I am 20 years old and have ADHD. I am currently taking medication but I don't see much improvement. I am going to a community college and not doing very well. I have been removed from many classes and also failed classes. I get very frustrated with school. I think it has a lot to do with my anger problem. Sometimes I will get in a mood where all I want to do is destroy things. It doesn't matter what it is, I just feel the need to break something. I have punched doors, walls, kicked things, ripped things and smashed things. I also have lots of trouble dealing with emotions. I don't like to talk about them or think about certain things. I have been told that this is because of my anger problem.
How can I deal with school and my emotions without destroying things?
You are hurting. You see yourself as damaged, no good, a failure, and it's not fair. You resent the world for having done this to you.
Stacy, the majority of young people diagnosed with ADHD actually have nothing wrong with them. In a previous generation, they might have been called "lively" or perhaps "naughty". High-activity girls would have been called "tomboys", and expected to settle down after puberty. Most of them did, the exceptions being the small percentage who REALLY had the condition we now call ADHD. Now, the expectation is a life sentence of being faulty -- and people live up to the expectation.
When I have a new young client accused of "being ADHD", I play a game with them. The child is to pretend to be various things: a dog, a cat, her class teacher, a ballerina... and then a TABLE. A normal, active child will stand on all fours, immobile, for a long time. A child genuinely pestered by ADHD will last no more than a few seconds.
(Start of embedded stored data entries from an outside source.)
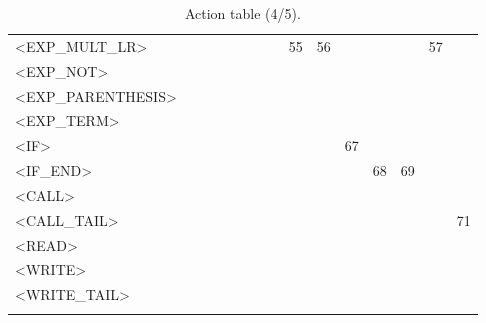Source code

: \documentclass[a4paper,11pt]{article}
\begin{document}
\begin{longtable}{l||cccccccccccccc}
	<EXP\_MULT\_LR> & & & & & & & & 55 & 56 & & & & 57 & \\
	<EXP\_NOT>  & & & & & & & & & & & & & & \\
	<EXP\_PARENTHESIS>  & & & & & & & & & & & & & & \\
	<EXP\_TERM>  & & & & & & & & & & & & & & \\
	<IF>  & & & & & & & & & & 67 & & & & \\
	<IF\_END>  & & & & & & & & & & & 68 & 69 & & \\
	<CALL>  & & & & & & & & & & & & & & \\
	<CALL\_TAIL> & & & & & & & & & & & & & & 71 \\
	<READ>  & & & & & & & & & & & & & & \\
	<WRITE> & & & & & & & & & & & & & & \\
	<WRITE\_TAIL>  & & & & & & & & & & & & & & \\
	\caption{Action table (4/5).}
\end{longtable}
\end{document}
I suggest you have yourself re-assessed. My guess is that you are one of the majority who have been wrongly diagnosed.
I have a suggestion for your consideration about the source of the anger. I have had many clients about your age, who were diagnosed with some medical condition years before: diabetes at 12 years of age, manic-depressive disorder at 15, multiple sclerosis at 18, whatever. They have then reacted with "Why me? It's not fair!" The terrible, ongoing anger was then in response to this way of thinking. Do you think the same could have been true for you, when you were first lumbered with the label of "being ADHD"?
Stacy, even if the diagnosis should prove to be correct, ADHD is not something you ARE, but something you HAVE. It's not a defect in your nature, but an enemy you can fight. It is not a handicap, but a CHALLENGE. Rise to it. Beat it. Focus all that aggression on the enemy within, not the enemy outside.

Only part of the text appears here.